Cytotoxicity and growth inhibition studies
We determined the effect of KU55933 and KU59403 on cellular survival following exposure to X-irradiation or the topoisomerase II poisons, etoposide and doxorubicin, and the topoisomerase I poison, camptothecin, (Supplementary Figure 2) by clonogenic assay as described previously (15). Briefly, exponentially growing cells were exposed to the cytotoxic agent with or without KU55933 (10 μM) or KU59403 (1.0 μM) for 16 hours and survival was calculated by comparison to the appropriate control (0.5% DMSO or ATM inhibitor alone). The dose modification ratio (DMR) was calculated as the percentage surviving cells (compared to control) treated with the cytotoxic agent alone, divided by the percentage surviving cells treated with the cytotoxic agent and the ATM inhibitor.

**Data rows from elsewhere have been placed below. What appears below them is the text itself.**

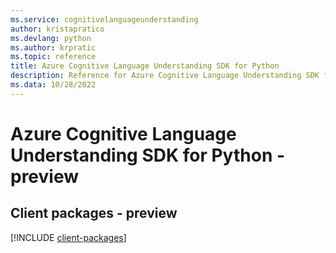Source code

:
 ```yaml
---
ms.service: cognitivelanguageunderstanding
author: kristapratico
ms.devlang: python
ms.author: krpratic
ms.topic: reference
title: Azure Cognitive Language Understanding SDK for Python
description: Reference for Azure Cognitive Language Understanding SDK for Python
ms.data: 10/28/2022
---
```

# Azure Cognitive Language Understanding SDK for Python - preview

## Client packages - preview
[!INCLUDE [client-packages](cognitive-language-understanding-client-index.md)]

KU55933 and KU59403 pharmacokinetic and tissue distribution studies
All in vivo experiments were reviewed and approved by the relevant institutional animal welfare committees and performed according to national law and published guidelines (16). SW620 colorectal tumour cells (1 × 107 cells in 50 μl culture medium per animal) were injected subcutaneously (s.c.) into the flanks of female athymic nude mice (CD1 nu/nu, Charles River, UK) and tissue distribution studies were performed when tumours had reached a size of approximately 650 mm3. KU59403 was given at 25 mg/kg to non-tumour bearing female Balb/C mice or 50 mg/kg to SW620 tumour-bearing female nude mice. For comparison KU55933 was administered at 10 mg/kg, which was the maximum administrable dose due to the limited solubility of KU55933 (i.e. 1 mg/ml even with the addition of 5% (v/v) DMSO and 10% (w/v) encapsin), to SW620-bearing nude mice. All doses were given at a dosing volume of 10 ml/kg via the intraperitoneal (i.p.) or intravenous (i.v.) route. Mice were bled under terminal anaesthesia via cardiac puncture and the plasma fraction was stored at −20 °C. Tissues were snap frozen in liquid nitrogen and stored at −80 °C until homogenisation in PBS (1:3 w/v), using a stirrer macerator homogenizer (Werke GmbH & Co., KG. Germany) immediately prior to assay.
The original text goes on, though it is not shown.